Thursday, February 28, 2019

Shadow Daughter: A Memoir of Estrangement, by Harriet Brown. Da Capo Press, 2018

Harriet Brown admits she led a pretty good childhood; she was not physically abused (much), she had food and clothing, hers was not a broken home. But her mother was emotionally abusive, tearing Harriet down constantly. No one could praise Harriet without her mother cutting in, and telling them they didn’t know Harriet like she did, that Harriet was in fact a horrible child, self-centered and selfish. Harriet got out of the house as soon as she could, at 16, but it was hard to overcome the drive to stay close to her family. Our society says the family is important, and that you are screwed up if you aren’t close to them. Finally, she had enough, and severed ties with her mother, not just for her benefit but for that of her own daughters.

The author mixes her own story in with those of others, and with psychological research. This isn’t just her complaining; emotional abuse IS abuse, and it can scar a person for the rest of their life, causing them to not trust themselves. I have a couple of dear friends who have/had abusive mothers, and they have both had to cut off communications for the sake of their sanity.

She may have been five thousand miles away when her mother’s funeral took place, but it was for the best.
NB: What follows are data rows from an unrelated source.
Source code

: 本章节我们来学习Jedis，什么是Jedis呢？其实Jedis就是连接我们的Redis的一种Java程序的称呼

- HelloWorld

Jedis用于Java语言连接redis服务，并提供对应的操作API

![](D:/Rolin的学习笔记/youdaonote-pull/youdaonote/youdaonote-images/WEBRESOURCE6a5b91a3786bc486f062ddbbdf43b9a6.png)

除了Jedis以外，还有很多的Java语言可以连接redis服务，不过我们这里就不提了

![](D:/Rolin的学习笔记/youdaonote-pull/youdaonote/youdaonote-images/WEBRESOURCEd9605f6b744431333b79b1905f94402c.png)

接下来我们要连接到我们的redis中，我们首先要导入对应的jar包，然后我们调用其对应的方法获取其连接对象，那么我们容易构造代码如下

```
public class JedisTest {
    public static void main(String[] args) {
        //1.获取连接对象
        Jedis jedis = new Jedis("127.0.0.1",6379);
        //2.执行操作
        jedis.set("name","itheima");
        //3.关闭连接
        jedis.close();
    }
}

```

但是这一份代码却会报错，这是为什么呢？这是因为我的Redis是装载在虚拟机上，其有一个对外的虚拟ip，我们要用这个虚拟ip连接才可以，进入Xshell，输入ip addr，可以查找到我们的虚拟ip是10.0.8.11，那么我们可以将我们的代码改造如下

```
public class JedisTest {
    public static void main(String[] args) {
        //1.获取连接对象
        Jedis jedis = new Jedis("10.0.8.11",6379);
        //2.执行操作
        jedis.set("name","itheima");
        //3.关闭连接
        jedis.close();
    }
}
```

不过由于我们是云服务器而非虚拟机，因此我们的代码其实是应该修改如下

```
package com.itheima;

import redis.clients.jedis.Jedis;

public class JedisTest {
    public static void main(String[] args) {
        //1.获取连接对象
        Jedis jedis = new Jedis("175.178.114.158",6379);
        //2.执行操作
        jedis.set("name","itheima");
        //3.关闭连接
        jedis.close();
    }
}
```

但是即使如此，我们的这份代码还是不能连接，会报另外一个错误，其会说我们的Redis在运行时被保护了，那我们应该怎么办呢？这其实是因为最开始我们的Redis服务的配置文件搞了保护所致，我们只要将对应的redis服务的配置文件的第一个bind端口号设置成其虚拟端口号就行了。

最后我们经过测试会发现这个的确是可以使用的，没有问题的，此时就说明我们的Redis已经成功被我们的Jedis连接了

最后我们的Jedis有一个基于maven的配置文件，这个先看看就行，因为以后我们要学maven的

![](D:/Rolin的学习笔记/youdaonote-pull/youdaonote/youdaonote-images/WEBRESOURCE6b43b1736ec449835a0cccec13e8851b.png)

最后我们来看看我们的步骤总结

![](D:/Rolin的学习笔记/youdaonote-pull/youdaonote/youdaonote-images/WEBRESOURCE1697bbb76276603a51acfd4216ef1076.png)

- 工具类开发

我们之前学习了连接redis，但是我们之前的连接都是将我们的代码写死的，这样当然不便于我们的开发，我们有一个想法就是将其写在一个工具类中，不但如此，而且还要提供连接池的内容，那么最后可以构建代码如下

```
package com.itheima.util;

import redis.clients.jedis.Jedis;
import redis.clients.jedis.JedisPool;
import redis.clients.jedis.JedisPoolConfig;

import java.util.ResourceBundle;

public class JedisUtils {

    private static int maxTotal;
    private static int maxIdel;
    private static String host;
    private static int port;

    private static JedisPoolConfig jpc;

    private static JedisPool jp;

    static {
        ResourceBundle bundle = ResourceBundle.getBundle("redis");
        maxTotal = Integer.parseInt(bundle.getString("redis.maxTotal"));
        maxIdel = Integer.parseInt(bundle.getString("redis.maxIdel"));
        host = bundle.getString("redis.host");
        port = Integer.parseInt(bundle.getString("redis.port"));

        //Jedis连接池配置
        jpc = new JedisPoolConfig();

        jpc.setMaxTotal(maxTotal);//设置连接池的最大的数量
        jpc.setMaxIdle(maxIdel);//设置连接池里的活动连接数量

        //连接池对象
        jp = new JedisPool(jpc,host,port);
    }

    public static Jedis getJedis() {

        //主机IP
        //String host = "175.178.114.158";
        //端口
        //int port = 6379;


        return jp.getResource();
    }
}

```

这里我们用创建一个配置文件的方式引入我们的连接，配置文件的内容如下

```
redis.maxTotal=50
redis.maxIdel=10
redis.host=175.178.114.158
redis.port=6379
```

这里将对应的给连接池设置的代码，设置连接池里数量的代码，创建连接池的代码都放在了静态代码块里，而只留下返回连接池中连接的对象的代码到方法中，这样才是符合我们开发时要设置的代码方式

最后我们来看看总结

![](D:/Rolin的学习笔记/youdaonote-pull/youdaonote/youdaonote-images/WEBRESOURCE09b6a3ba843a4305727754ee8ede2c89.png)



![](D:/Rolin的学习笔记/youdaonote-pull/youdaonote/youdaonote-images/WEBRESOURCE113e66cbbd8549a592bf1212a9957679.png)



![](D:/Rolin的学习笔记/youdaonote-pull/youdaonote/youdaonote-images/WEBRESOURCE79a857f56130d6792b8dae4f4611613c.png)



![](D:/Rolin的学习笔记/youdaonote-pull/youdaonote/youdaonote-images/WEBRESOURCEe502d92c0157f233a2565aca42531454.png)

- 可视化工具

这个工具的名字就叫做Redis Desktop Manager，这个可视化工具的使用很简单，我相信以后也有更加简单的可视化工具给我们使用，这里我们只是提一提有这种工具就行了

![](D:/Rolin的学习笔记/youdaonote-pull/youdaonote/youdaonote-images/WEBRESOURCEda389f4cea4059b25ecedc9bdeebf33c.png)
The rest of the family wouldn’t have wanted her there, and it would have been hypocrisy for her to weep and wail. She had already wasted hours, days, weeks of her life trying to appease her mother, trying to get her approval. Now, approval and love would never come.

I think what I found even more chilling than her mother’s treatment of her was her father’s ignoring it. He said to the author that if he didn’t take her mother’s side, she would leave him. He picked his wife over his daughter. After her death, he said he did not want to hear from her for a long time. They are slowly rebuilding a relationship, with him learning to like her, to see her as she really is rather than through the lens of her mother’s hatred.

While there is some repetition in the book, it’s well written. I felt pain for what the author went through. I think this book is an important one for adult children of emotionally abusive parent’s to read.